The attorneys being sanctioned are not directly named in Thursday’s order, but according to the court docket, Harvard Law School Prof. Alan Dershowitz is Lake’s lead attorney in the matter. Also on her legal team are co-lead attorneys Andrew D. Parker, Jesse Hersch Kibort, and Joseph Alan Pull of Minneapolis. Further listed as a member of her legal team is attorney Kurt B. Olsen of Washington, D.C.
The initial complaint from Lake and Finchem in April sought to question Arizona’s usage of vote machines. It came long before the Nov. 8 midterms were completed.
“This is a civil rights action for declaratory and injunctive relief to prohibit the use of electronic voting machines in the State of Arizona in the upcoming 2022 Midterm Election, slated to be held on November 8, 2022 (the ‘Midterm Election’), unless and until the electronic voting system is made open to the public and subjected to scientific analysis by objective experts to determine whether it is secure from manipulation or intrusion,” the suit said.
In August, Tuchi dismissed the suit and stated that Arizona election equipment is tested before it is used to count votes.
In a separate case, Cochise’s Board of Supervisors, which held out on certifying the election as two of its supervisors had misgivings about Maricopa County’s elections, voted 2–0 shortly after Judge Casey McGinley of the Pima County Superior Court ordered them to certify the results by 5 p.m. local time. Statewide certification of the election is scheduled for Monday, Dec. 5.
In Cochise County, Republican Peggy Judd, one of the supervisors who previously voted to delay certification, stated Thursday that she is voting “yes” in response to the court order. She was joined by Ann English, a Democrat member of the Board, in certifying the results.
Secretary of State Katie Hobbs, a Democrat who news outlets said is the governor-elect, had sued Cochise County in order to force them to certify the results.
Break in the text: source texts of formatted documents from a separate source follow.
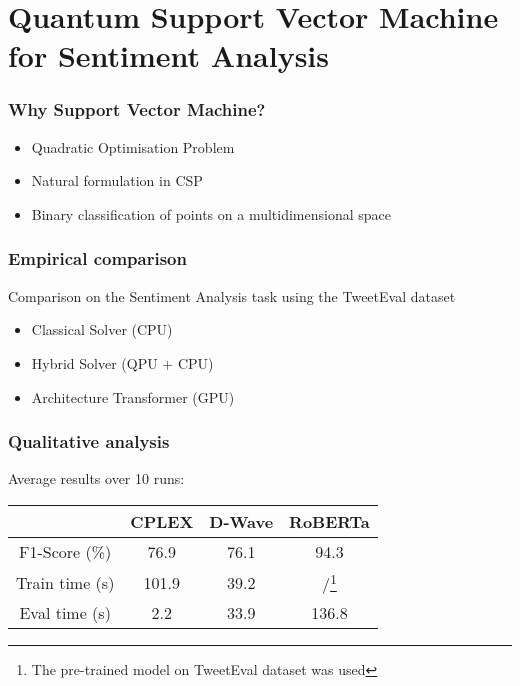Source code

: \documentclass[aspectratio=169]{beamer}
\begin{document}
\section{Quantum Support Vector Machine for Sentiment Analysis}

\begin{frame}\frametitle{Why Support Vector Machine?}

    \begin{itemize}
        \item Quadratic Optimisation Problem
        \item Natural formulation in CSP
        \item Binary classification of points on a multidimensional space
    \end{itemize}

\end{frame}

\begin{frame}\frametitle{Empirical comparison}

    Comparison on the Sentiment Analysis task using the TweetEval dataset

    \begin{itemize}
        \item Classical Solver (CPU)
        \item Hybrid Solver (QPU + CPU)
        \item Architecture Transformer (GPU)
    \end{itemize}

\end{frame}

\begin{frame}\frametitle{Qualitative analysis}

    Average results over 10 runs:

    \begin{table}
        \centering
        \begin{tabular}{c|c|c|c}
            & CPLEX & D-Wave & RoBERTa \\ \hline
            F1-Score (\%) & 76.9 & 76.1 & 94.3 \\ \hline
            Train time (s) & 101.9 & 39.2 & /\footnote{The pre-trained model on TweetEval dataset was used} \\ \hline
            Eval time (s) & 2.2 & 33.9 & 136.8
        \end{tabular}
    \end{table}

\end{frame}
\end{document}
Lake has yet to concede the race and has indicated she would file more election-related lawsuits against Maricopa County.
Cochise County “had a statutory duty to certify the results of the 2022 General Election” by Nov. 28, Hobbs wrote on Twitter. Her lawsuit stipulated that a failure to certify the results before Dec. 1 would “sow greater confusion and doubt about the integrity of Arizona’s election system” and asked the court to issue an injunction.
The Epoch Times has contacted Peggy Judd, one of the Cochise County supervisors, for additional comment. Judd told The Daily Beast earlier this week that she believed the supervisors had until Dec. 8 to certify the results, although she had signaled that the board could certify before the Monday deadline.
Lake’s campaign and Finchem’s campaign have not responded to requests for comment.